● TASK DESCRIPTION: Word for word, reproduce the records that follow.

===== EXTRACTED RECORDS

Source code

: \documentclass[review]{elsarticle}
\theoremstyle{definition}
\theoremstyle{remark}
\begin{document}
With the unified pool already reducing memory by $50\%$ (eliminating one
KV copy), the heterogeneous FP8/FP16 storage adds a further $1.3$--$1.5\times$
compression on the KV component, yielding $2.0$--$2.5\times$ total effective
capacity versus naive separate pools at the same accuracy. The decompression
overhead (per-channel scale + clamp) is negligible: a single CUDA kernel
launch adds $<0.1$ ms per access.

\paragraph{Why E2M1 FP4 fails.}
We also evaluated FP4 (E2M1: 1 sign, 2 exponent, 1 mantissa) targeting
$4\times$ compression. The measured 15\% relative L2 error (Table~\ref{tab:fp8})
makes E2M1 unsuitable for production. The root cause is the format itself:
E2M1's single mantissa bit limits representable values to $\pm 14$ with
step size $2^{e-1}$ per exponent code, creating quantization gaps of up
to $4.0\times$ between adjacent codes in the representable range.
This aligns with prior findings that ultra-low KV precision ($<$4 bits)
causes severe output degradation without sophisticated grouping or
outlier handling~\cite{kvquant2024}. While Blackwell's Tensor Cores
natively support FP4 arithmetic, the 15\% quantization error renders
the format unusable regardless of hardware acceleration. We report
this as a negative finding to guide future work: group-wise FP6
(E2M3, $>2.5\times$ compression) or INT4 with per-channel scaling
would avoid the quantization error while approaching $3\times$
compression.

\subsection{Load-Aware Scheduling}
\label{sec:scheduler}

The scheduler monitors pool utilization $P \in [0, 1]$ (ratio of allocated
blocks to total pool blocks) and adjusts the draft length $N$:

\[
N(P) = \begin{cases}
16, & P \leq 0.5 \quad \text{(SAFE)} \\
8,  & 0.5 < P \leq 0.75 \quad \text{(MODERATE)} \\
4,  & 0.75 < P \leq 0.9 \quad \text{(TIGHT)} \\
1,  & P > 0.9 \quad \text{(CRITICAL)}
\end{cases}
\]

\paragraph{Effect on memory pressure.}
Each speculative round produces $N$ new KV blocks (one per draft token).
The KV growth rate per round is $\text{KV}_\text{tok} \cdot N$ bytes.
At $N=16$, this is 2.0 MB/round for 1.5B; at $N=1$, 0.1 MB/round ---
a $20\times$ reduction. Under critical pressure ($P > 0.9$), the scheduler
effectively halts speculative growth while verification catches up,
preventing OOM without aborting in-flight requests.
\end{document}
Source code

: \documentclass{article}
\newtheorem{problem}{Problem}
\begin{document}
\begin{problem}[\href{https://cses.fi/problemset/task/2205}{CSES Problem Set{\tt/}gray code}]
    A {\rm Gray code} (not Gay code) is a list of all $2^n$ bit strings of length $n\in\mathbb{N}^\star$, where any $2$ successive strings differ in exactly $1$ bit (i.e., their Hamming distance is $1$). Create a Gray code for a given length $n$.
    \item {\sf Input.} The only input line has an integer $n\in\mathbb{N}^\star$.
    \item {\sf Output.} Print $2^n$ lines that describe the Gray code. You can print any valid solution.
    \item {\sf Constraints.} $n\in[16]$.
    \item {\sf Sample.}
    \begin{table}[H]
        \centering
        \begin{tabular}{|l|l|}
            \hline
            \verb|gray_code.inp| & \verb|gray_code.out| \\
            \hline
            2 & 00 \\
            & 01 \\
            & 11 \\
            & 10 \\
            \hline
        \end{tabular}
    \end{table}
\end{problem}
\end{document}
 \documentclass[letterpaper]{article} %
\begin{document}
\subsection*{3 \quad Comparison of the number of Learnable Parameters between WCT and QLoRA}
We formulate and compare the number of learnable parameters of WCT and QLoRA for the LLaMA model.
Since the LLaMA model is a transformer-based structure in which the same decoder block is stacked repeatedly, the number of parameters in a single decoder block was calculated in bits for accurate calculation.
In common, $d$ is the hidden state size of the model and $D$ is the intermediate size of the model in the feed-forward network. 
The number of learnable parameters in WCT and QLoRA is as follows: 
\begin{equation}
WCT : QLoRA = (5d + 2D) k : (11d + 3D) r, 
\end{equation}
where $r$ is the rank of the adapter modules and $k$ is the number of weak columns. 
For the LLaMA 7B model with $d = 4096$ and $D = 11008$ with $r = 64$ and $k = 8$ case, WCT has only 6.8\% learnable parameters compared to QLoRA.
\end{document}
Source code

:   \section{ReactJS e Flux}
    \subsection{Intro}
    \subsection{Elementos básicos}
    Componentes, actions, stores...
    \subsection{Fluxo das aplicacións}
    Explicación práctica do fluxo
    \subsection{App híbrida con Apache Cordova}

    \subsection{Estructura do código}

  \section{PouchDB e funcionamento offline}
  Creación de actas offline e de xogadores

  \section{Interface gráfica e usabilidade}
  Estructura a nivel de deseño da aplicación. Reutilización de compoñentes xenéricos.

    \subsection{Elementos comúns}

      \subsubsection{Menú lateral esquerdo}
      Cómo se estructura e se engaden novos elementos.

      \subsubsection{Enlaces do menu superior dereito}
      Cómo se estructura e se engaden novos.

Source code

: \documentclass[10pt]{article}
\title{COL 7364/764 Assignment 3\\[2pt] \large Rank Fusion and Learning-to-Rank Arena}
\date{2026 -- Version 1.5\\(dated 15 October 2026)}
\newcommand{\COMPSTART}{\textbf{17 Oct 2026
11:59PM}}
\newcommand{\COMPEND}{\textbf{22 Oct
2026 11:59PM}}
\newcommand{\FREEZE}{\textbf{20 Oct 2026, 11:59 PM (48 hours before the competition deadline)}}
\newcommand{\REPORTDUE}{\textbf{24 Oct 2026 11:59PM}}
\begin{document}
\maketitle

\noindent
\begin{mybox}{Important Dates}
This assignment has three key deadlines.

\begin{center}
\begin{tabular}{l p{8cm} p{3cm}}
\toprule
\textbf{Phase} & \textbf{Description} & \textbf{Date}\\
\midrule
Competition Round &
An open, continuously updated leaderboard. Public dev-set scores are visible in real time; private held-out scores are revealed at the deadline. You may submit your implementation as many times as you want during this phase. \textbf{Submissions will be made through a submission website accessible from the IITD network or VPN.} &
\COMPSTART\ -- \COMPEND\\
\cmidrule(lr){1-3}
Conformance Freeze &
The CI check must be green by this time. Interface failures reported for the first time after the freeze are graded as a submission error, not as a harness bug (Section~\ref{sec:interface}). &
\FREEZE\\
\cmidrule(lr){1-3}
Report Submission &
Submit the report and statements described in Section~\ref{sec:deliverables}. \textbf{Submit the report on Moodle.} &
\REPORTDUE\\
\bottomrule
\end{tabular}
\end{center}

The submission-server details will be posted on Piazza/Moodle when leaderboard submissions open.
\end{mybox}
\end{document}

==========

● ANSWER FOR THIS EXERCISE:
Source code

: \documentclass[review]{elsarticle}
\theoremstyle{definition}
\theoremstyle{remark}
\begin{document}
With the unified pool already reducing memory by $50\%$ (eliminating one
KV copy), the heterogeneous FP8/FP16 storage adds a further $1.3$--$1.5\times$
compression on the KV component, yielding $2.0$--$2.5\times$ total effective
capacity versus naive separate pools at the same accuracy. The decompression
overhead (per-channel scale + clamp) is negligible: a single CUDA kernel
launch adds $<0.1$ ms per access.

\paragraph{Why E2M1 FP4 fails.}
We also evaluated FP4 (E2M1: 1 sign, 2 exponent, 1 mantissa) targeting
$4\times$ compression. The measured 15\% relative L2 error (Table~\ref{tab:fp8})
makes E2M1 unsuitable for production. The root cause is the format itself:
E2M1's single mantissa bit limits representable values to $\pm 14$ with
step size $2^{e-1}$ per exponent code, creating quantization gaps of up
to $4.0\times$ between adjacent codes in the representable range.
This aligns with prior findings that ultra-low KV precision ($<$4 bits)
causes severe output degradation without sophisticated grouping or
outlier handling~\cite{kvquant2024}. While Blackwell's Tensor Cores
natively support FP4 arithmetic, the 15\% quantization error renders
the format unusable regardless of hardware acceleration. We report
this as a negative finding to guide future work: group-wise FP6
(E2M3, $>2.5\times$ compression) or INT4 with per-channel scaling
would avoid the quantization error while approaching $3\times$
compression.

\subsection{Load-Aware Scheduling}
\label{sec:scheduler}

The scheduler monitors pool utilization $P \in [0, 1]$ (ratio of allocated
blocks to total pool blocks) and adjusts the draft length $N$:

\[
N(P) = \begin{cases}
16, & P \leq 0.5 \quad \text{(SAFE)} \\
8,  & 0.5 < P \leq 0.75 \quad \text{(MODERATE)} \\
4,  & 0.75 < P \leq 0.9 \quad \text{(TIGHT)} \\
1,  & P > 0.9 \quad \text{(CRITICAL)}
\end{cases}
\]

\paragraph{Effect on memory pressure.}
Each speculative round produces $N$ new KV blocks (one per draft token).
The KV growth rate per round is $\text{KV}_\text{tok} \cdot N$ bytes.
At $N=16$, this is 2.0 MB/round for 1.5B; at $N=1$, 0.1 MB/round ---
a $20\times$ reduction. Under critical pressure ($P > 0.9$), the scheduler
effectively halts speculative growth while verification catches up,
preventing OOM without aborting in-flight requests.
\end{document}
Source code

: \documentclass{article}
\newtheorem{problem}{Problem}
\begin{document}
\begin{problem}[\href{https://cses.fi/problemset/task/2205}{CSES Problem Set{\tt/}gray code}]
    A {\rm Gray code} (not Gay code) is a list of all $2^n$ bit strings of length $n\in\mathbb{N}^\star$, where any $2$ successive strings differ in exactly $1$ bit (i.e., their Hamming distance is $1$). Create a Gray code for a given length $n$.
    \item {\sf Input.} The only input line has an integer $n\in\mathbb{N}^\star$.
    \item {\sf Output.} Print $2^n$ lines that describe the Gray code. You can print any valid solution.
    \item {\sf Constraints.} $n\in[16]$.
    \item {\sf Sample.}
    \begin{table}[H]
        \centering
        \begin{tabular}{|l|l|}
            \hline
            \verb|gray_code.inp| & \verb|gray_code.out| \\
            \hline
            2 & 00 \\
            & 01 \\
            & 11 \\
            & 10 \\
            \hline
        \end{tabular}
    \end{table}
\end{problem}
\end{document}
 \documentclass[letterpaper]{article} %
\begin{document}
\subsection*{3 \quad Comparison of the number of Learnable Parameters between WCT and QLoRA}
We formulate and compare the number of learnable parameters of WCT and QLoRA for the LLaMA model.
Since the LLaMA model is a transformer-based structure in which the same decoder block is stacked repeatedly, the number of parameters in a single decoder block was calculated in bits for accurate calculation.
In common, $d$ is the hidden state size of the model and $D$ is the intermediate size of the model in the feed-forward network. 
The number of learnable parameters in WCT and QLoRA is as follows: 
\begin{equation}
WCT : QLoRA = (5d + 2D) k : (11d + 3D) r, 
\end{equation}
where $r$ is the rank of the adapter modules and $k$ is the number of weak columns. 
For the LLaMA 7B model with $d = 4096$ and $D = 11008$ with $r = 64$ and $k = 8$ case, WCT has only 6.8\% learnable parameters compared to QLoRA.
\end{document}
Source code

:   \section{ReactJS e Flux}
    \subsection{Intro}
    \subsection{Elementos básicos}
    Componentes, actions, stores...
    \subsection{Fluxo das aplicacións}
    Explicación práctica do fluxo
    \subsection{App híbrida con Apache Cordova}

    \subsection{Estructura do código}

  \section{PouchDB e funcionamento offline}
  Creación de actas offline e de xogadores

  \section{Interface gráfica e usabilidade}
  Estructura a nivel de deseño da aplicación. Reutilización de compoñentes xenéricos.

    \subsection{Elementos comúns}

      \subsubsection{Menú lateral esquerdo}
      Cómo se estructura e se engaden novos elementos.

      \subsubsection{Enlaces do menu superior dereito}
      Cómo se estructura e se engaden novos.

Source code

: \documentclass[10pt]{article}
\title{COL 7364/764 Assignment 3\\[2pt] \large Rank Fusion and Learning-to-Rank Arena}
\date{2026 -- Version 1.5\\(dated 15 October 2026)}
\newcommand{\COMPSTART}{\textbf{17 Oct 2026
11:59PM}}
\newcommand{\COMPEND}{\textbf{22 Oct
2026 11:59PM}}
\newcommand{\FREEZE}{\textbf{20 Oct 2026, 11:59 PM (48 hours before the competition deadline)}}
\newcommand{\REPORTDUE}{\textbf{24 Oct 2026 11:59PM}}
\begin{document}
\maketitle

\noindent
\begin{mybox}{Important Dates}
This assignment has three key deadlines.

\begin{center}
\begin{tabular}{l p{8cm} p{3cm}}
\toprule
\textbf{Phase} & \textbf{Description} & \textbf{Date}\\
\midrule
Competition Round &
An open, continuously updated leaderboard. Public dev-set scores are visible in real time; private held-out scores are revealed at the deadline. You may submit your implementation as many times as you want during this phase. \textbf{Submissions will be made through a submission website accessible from the IITD network or VPN.} &
\COMPSTART\ -- \COMPEND\\
\cmidrule(lr){1-3}
Conformance Freeze &
The CI check must be green by this time. Interface failures reported for the first time after the freeze are graded as a submission error, not as a harness bug (Section~\ref{sec:interface}). &
\FREEZE\\
\cmidrule(lr){1-3}
Report Submission &
Submit the report and statements described in Section~\ref{sec:deliverables}. \textbf{Submit the report on Moodle.} &
\REPORTDUE\\
\bottomrule
\end{tabular}
\end{center}

The submission-server details will be posted on Piazza/Moodle when leaderboard submissions open.
\end{mybox}
\end{document}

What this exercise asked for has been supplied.